PETER PAN GOES WRONG
The Alexandra, Birmingham, Tuesday 18th February, 2020
Mischief Theatre followed up their mega-hit The Play That Goes Wrong with this adaptation of J M Barrie’s classic. This one continues the traditions established by the earlier show by framing the performance within the context of an inept am-dram group with their internal dramas and shortcomings foreshadowed and impinging on proceedings. What makes this one better than the first, to my mind, is that because we are familiar with the source material, our expectations are higher. We know what should be happening and our expectations are both met and confounded in the same instant. For example, we know Peter Pan is supposed to come flying in through the bedroom window and we expect something will go awry but when it happens/fails to happen, it’s funnier than we could have hoped.
I won’t give away the shocks and surprises but the show adheres to Sod’s Law: what can go wrong, will go wrong; and so we get collapsing set pieces, props going astray, lighting and sound cues botched, lines mangled, and so on, all while the inner conflicts and agendas of the cast play out in and around Barrie’s much-loved story.
It’s a breath-taking cavalcade of disaster. Every nightmare every actor ever had is crammed into this catalogue of failures. And that’s where the success lies. For everything to go so ‘wrong’, everything must go absolutely right. The timing is impeccable – I dread to think what the risk assessments are like for this production!

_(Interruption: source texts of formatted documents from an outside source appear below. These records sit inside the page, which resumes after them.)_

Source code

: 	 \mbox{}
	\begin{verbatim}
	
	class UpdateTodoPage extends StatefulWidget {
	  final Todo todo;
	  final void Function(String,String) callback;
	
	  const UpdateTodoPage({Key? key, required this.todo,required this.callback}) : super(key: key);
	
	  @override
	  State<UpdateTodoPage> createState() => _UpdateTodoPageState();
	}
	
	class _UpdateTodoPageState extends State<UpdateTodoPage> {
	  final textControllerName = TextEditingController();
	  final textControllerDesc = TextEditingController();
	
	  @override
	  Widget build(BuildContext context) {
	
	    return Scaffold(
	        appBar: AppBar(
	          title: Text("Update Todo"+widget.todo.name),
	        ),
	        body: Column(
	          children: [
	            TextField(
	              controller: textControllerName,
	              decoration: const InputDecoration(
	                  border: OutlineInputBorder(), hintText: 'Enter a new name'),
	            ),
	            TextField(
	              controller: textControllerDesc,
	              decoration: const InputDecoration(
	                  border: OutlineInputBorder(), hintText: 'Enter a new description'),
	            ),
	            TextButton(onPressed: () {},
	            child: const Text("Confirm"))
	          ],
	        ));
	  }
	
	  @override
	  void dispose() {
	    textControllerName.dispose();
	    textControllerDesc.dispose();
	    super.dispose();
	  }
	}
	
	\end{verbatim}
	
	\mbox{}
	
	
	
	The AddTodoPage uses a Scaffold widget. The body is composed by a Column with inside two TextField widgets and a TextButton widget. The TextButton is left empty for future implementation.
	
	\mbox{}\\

Katy Daghorn’s Wendy brings over-acting to a new low, with dance moves illustrating every phrase. James Marlowe’s Pan manages to pursue his off-stage womanising despite his experiences on the wires. Oliver Senton is a scream as long-suffering canine retainer, Nana – and later, he is hilariously unintelligible as pirate Starkey. Romayne Andrews is suitably one-note as John, being fed his lines by radio feed, and Phoebe Ellabani has an exhausting series of quick changes, switching from Mrs Darling to the maid, often between lines. Her Tinker Bell comes a cropper in line with Barrie’s narrative, adding another layer of brilliance to the script (by Henry Lewis, Jonathan Sayer, and Henry Shields). Patrick Warner carries on doggedly as the Narrator with a wayward chair, and George Haynes’s pain is palpable as he struggles on as Mr Darling and as a Captain Hook who decries audience participation. Georgia Bradley’s Tootles, afflicted by crippling stagefright (among other things) is good fun, and watch out for Ethan Moorhouse as hapless stage hand ‘Trevor’. But it is Tom Babbage who wins our hearts, playing ‘Max’ who is only in the show because of a financial contribution. Yes, this is a version of Peter Pan that gets us rooting for the crocodile!
It’s quite simply one of the funniest nights you will ever have at the theatre and it leaves you marvelling at the skill of the cast who manage to fake all this catastrophe without apparent injury. The show celebrates the human spirit, to keep going when all around you is collapsing. The show must go on and so must life!